Она давно поняла: в матери очень часто кричат обида и бедность. Она доросла до своего жизненного потолка – и все. Хоть тресни! Образование средне-техническое (мать – киномеханик), партийность, правда, длинная: ей сорок три, а в партии она двадцать пять, но она бестолковая, чтобы это умно употребить в дело. В матери много пены, как в огнетушителе: шумит, шумит, а реального результата никакого. Маша смотрит на нее и думает: не дай бог ей такую жизнь. Мужа нет, денег нет, здоровья нет. Вот что есть – квартира. Это правда. Двухкомнатная, с удобствами, на втором этаже, с телефоном. Что да, то да. Мать на квартиру молится. Сама она из барака, Машу водит туда, показывает. Мать там помнят. Все барачные как раз считают не так, как Маша. Они считают, мать много в жизни добилась. «Да чего там я добилась!» – машет в этих случаях мать, а глаза у нее в этот момент так и играют, так и играют.

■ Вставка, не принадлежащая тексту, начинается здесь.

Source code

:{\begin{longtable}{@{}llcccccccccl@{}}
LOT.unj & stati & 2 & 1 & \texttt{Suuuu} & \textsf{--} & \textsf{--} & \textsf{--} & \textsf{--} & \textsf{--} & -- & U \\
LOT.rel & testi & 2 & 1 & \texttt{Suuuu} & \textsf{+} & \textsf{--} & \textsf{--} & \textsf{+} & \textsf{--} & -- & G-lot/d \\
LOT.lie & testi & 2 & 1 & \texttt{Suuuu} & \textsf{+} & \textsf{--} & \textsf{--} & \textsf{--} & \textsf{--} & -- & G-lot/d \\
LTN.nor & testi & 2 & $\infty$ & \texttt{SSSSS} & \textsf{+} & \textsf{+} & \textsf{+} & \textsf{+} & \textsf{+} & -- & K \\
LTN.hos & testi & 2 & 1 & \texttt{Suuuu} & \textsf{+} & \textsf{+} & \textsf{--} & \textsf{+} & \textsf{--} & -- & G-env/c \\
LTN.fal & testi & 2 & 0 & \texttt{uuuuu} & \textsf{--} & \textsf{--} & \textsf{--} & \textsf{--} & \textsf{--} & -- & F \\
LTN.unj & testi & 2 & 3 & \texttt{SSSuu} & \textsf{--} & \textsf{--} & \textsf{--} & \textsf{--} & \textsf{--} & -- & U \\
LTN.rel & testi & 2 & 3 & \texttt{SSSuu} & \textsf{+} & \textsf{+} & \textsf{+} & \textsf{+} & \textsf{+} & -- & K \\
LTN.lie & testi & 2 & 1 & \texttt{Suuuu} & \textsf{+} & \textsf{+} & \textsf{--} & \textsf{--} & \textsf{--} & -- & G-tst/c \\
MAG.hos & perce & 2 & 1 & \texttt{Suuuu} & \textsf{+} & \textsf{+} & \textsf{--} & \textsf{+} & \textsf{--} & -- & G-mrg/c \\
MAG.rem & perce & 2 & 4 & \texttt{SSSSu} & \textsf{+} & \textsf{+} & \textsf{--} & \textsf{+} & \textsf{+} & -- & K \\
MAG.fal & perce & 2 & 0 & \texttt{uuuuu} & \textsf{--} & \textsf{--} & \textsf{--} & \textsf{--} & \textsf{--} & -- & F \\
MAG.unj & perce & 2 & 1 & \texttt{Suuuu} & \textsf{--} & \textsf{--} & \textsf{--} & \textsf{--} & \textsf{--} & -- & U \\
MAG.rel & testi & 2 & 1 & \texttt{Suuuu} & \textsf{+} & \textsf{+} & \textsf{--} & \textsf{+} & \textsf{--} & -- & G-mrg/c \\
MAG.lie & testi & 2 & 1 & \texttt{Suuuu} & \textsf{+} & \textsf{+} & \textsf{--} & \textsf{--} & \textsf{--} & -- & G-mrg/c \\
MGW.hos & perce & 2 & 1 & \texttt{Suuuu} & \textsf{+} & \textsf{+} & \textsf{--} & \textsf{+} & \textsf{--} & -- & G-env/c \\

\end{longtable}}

Ей до зарезу надо, чтоб ей подробно рассказали про ее успех. Люди в бараке простые, идут навстречу. Ну, считай, Оля, сама, говорят они. Квартира твоя, во-первых. Целых две комнаты на двоих, не считая кухни, в которой тоже вполне можно жить, посмотри на нас на всех, и не считая ванной, в которой тоже можно жить, потому что вода ведь есть и на кухне. «Как у Райкина рассуждения», – смеется мать, но довольна при этом очень. Потом добрые барачные люди ставят матери в доблесть и то, что она в чистом ходит, а не вилами и граблями работает. – А я никакой работой не гнушаюсь, – говорит
им мать.
Напоследок ей выдают – исполком. Правда, плохое отношение к нему не скрывают, какими его только словами ни обзывают, но лично мать деликатно обходят. «Ты, Оля, святой человек. Ты не знаешь, какие там бандиты и взяточники». Мать вскидывается: «Как вам не стыдно такими словами!» – а Маша абсолютно согласна. Она даже думает, что и мать согласна, потому что не идиотка же она? Но не для такого примитивного согласия ходит мать в барак… Она идет туда, когда у нее или потроха совсем загноятся, или начальник ей всыплет, или когда с ней, с Машей, поссорится почти что до крови, вот тогда мать надевает свое лучшее платье производства ГДР, цепляет сумку через плечо и идет на родину. И там ей приветливо скажут: «Оленька ты наша! Спасибо, ласточка, что не забываешь… А могла бы ввиду своего положения…» И мать начинает прямо ложками есть свое восхваление, заглушая, заедая обиды на жизнь. Миллион раз слышит одно и то же. И про квартиру, и про чистое («Это у тебя, Олечка, платье импортное? У нас сроду так не сделают. Говенная ткань, правда, наша лучше, зато крой… А кнопочки? Каждая одна в одну»). И про то, что исполком – власть. «Ты, Олечка, взятки не берешь, мы знаем… Но как ж ваши берут, это страх Божий! Никого не боятся».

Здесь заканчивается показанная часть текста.